(Stored data entries)
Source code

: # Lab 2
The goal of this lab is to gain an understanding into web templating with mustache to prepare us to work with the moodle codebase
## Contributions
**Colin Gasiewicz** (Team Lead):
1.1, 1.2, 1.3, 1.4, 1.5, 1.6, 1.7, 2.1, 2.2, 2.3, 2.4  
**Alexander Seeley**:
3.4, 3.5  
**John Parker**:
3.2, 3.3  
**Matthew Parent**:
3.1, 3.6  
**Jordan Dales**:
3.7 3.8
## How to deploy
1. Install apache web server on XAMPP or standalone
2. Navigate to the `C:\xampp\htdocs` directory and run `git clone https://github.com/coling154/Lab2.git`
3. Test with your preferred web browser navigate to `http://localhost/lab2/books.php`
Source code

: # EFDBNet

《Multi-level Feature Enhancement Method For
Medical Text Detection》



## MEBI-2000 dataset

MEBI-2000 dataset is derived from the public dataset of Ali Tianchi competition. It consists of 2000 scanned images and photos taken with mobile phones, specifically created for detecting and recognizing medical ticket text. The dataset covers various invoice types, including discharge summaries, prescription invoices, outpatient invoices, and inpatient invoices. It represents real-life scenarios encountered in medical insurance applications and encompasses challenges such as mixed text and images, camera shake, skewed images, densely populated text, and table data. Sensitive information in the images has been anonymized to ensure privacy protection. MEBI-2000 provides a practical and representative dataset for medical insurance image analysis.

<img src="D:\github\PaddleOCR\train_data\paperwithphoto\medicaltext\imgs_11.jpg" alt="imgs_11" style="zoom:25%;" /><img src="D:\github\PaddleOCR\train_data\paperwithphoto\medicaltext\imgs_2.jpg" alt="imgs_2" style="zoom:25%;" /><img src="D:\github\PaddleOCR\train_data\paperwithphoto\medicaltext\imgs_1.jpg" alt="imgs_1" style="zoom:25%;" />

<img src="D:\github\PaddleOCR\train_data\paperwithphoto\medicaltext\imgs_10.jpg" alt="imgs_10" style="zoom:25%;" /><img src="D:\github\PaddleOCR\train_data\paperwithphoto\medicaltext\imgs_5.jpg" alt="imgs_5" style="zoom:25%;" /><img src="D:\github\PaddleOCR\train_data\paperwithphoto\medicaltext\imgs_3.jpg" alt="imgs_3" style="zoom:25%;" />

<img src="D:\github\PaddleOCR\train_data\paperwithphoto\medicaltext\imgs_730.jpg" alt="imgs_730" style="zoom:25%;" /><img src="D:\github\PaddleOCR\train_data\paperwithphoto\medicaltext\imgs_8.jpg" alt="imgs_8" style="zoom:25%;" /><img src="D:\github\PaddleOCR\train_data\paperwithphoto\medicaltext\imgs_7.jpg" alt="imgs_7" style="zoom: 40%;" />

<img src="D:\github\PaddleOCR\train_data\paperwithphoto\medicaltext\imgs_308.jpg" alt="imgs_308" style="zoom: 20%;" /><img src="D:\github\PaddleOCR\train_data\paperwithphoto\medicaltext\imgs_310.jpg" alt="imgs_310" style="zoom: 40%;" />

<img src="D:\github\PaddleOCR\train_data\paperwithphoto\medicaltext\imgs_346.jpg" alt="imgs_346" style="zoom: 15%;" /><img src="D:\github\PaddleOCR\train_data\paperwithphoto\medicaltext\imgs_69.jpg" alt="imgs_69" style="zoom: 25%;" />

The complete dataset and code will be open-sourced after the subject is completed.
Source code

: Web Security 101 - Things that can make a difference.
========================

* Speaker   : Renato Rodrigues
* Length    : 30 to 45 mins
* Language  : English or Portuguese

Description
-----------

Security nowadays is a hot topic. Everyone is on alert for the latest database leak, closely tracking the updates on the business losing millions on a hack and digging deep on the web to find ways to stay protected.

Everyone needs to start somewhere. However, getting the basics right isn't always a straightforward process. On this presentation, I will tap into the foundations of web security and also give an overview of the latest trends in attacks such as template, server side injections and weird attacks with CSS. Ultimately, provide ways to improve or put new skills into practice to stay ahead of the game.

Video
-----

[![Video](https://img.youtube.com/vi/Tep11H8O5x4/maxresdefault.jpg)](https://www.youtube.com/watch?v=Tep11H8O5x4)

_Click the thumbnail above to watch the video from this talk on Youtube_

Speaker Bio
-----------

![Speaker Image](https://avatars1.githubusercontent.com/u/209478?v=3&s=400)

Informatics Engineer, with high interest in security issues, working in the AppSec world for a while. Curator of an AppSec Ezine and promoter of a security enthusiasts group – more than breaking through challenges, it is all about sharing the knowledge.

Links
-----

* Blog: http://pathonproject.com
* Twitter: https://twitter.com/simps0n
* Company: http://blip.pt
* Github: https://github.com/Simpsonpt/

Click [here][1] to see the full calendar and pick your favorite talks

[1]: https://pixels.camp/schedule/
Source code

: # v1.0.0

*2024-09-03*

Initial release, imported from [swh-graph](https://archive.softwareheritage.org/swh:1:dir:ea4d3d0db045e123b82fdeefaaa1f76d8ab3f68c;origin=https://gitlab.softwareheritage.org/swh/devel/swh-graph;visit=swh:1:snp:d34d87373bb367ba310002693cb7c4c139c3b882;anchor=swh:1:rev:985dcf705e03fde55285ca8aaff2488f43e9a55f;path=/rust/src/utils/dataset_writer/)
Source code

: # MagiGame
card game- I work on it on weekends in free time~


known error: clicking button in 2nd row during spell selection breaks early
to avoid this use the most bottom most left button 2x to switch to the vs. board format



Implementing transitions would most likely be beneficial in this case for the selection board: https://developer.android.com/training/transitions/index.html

#### How to complete this task
Please give the number of lines above containing "your" and nothing else.

#### Output of the task
2